Kızımla beraberdik bugün yine. O da benim gibi gece kuşu, gece çalışmayı sevenlerden yani. Dün, sunum hazırlığına ayırdığı için geceyi, kafama koyduğum filmi yalnız başıma, kulaklıkla izlemek zorunda kaldım. Dünkü yazıma konuk ettiğim "Ölüm Melekleri"nden, yani "Valkyries" den adını alan film, 1944 yılında, Adolf Hitler'i hedef alan başarısız suikast girişimini anlatıyor.
"Valkyrie Operasyonu" (Tom Cruise) |
Başrolde Tom Cruise' un oynadığı bir Hollywood filmi olan "Valkyrie Operasyonu", 2008 yapımı. Albay Claus von Stauffenberg (Tom Cruise) liderliğindeki operasyon, gerçek kişi ve olaylardan sinemaya aktarılmış.
Beni en fazla etkileyen sahnesinde, Albay Stauffenberg, eşi ve çocukları ile evde vakit geçirirken birden sirenler çalmaya başlar ve çoluk çocuk panik içinde sığınaklara koşarlar. Onların tepelerine bomba yağarken, gramofondaki tanıdık bir müziğin yükseldiği plak ısrarla dönmeye devam eder. Babalarının subay şapkalarını giyen çocukların selam durup daima gururla dinledikleri bu müzik, Richard Wagner'in "Ride of the Valkyries" inden başkası değildir.
Baştan sona gerilim ve macera eksenli film, tarihsel olayları ve insan ilişkilerini başarılı şekilde izleyicilere sunuyor. Olumlu yorumlar çoğunlukta. Bence de izlenmeye değer. Film sona erdiğinde saat ikiyi geçiyordu ve kızım hala uyumamıştı.
Sabah Pazar gününün verdiği rahatlıkla biraz geç kalkıp keyifli bir kahvaltı yaptık. Bugün film seyretme günüm. Kızımın ısrarları üzerine yine değişik bir film izlemeye karar veriyoruz. Başrol oyuncusu Hintli Suraj Sharma, Piscine Molitor Patel yani "Pi" yi canlandırıyor müştereken izlemeye karar verdiğimiz 2012 yapımı bu filmde. Pasifik okyanusunda, bir teknenin içinde, Bengal kaplanıyla yalnız kalan, Pi'nin verdiği yaşam mücadelesi anlatılmakta. İyi yorum ve yüksek puan aldığını görünce, geçen yıl izlediğim bir Hint filmi olan "PK" benzeri filmle karşılaşmayı bekliyordum ama beklediğimi bulamadım.
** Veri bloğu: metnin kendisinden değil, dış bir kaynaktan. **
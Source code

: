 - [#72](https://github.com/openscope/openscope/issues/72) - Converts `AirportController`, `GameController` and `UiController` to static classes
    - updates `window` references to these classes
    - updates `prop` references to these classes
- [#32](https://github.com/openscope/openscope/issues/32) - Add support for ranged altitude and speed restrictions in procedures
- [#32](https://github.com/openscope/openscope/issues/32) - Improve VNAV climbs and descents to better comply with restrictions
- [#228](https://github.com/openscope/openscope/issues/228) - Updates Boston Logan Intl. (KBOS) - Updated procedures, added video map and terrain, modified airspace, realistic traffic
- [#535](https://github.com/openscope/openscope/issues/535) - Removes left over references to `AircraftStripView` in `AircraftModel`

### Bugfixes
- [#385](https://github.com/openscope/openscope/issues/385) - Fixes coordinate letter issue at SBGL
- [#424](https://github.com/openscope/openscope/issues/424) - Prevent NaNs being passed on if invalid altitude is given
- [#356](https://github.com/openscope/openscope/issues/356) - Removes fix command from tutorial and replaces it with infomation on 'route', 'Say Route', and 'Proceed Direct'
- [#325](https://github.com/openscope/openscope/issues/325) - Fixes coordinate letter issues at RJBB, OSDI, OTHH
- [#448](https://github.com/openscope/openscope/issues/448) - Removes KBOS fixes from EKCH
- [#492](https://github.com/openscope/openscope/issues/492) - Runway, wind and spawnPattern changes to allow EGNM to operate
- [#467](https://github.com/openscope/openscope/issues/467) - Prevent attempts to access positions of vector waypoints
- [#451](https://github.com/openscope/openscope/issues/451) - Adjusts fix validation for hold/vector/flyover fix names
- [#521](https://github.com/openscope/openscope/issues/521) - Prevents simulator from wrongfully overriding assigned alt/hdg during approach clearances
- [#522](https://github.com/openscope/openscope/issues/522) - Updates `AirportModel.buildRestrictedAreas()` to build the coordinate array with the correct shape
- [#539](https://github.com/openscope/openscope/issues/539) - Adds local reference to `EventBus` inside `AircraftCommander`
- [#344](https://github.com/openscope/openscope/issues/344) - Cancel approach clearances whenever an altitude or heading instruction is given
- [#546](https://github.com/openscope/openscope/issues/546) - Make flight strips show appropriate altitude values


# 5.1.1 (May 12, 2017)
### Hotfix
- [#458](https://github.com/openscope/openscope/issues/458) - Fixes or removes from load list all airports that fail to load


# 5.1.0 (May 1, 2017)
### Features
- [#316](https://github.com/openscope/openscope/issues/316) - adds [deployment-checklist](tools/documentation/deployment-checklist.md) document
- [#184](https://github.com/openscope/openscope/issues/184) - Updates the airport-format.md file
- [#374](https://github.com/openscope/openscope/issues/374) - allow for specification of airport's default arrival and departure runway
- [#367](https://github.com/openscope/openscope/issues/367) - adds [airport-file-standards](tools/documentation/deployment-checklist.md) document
Daha ziyade çocuk ve gençlerin sevebileceği türden. Sadece görsel efektlerini başarılı buldum diyebilirim.
Akşama doğru dışarı çıkıp bir hava alalım dedik. Biz bunu eskiden beri yaparız. Çoğunlukla gideceğimiz yer belli olmaz. Hareket ettikten sonra rotamızı belirleriz. İçimizden biri ortaya bir fikir atar. Diğerleri de hemen kabul eder zaten. Bu sefer hiçbirimiz ortaya bir fikir atmadı. Bazen arabayla şöyle bir dolaşsak yetiyor zaten.
Bir süre sonra arabamızı Carrefour sokağına park edip çarşıda yürüyüş yaptık. Normalde buralarda park yeri bulmak imkansız iken Pazar günleri daha tenha oluyor. Dönmemize yakın Carrefour'da epey bir zaman oyalanıp alışveriş yaptıktan sonra evimize döndük.
Sezonluklar pazara düşmeden dondurduklarımız bitsin diye, deep freeze'den son parti Enginarlar çıkartmıştı eşim, kızımız çok seviyor diye. Böylelikle balığın pabucu dama atıldı tabi. Enginara doyduk, mevsimi olmadığı halde. Dondurulmuş olmasına rağmen tazeliklerinden hiçbir şey kaybetmemişler. Ankara'dayken satın aldıklarımızla alakası yok. Enginarı çok sevip Ankara'da yaşayanlara acıyorum şimdi.
Yeni satın aldığımız meyvelerden bir meyve tabağı hazırladı kızım enginarın üzerine. En sonunda sıcak bir saleple finali yaptı. Yarın sabah kızımla yollara düşeceğiz erkenden hastaneye doğru. O mesaiye, ben kontrole.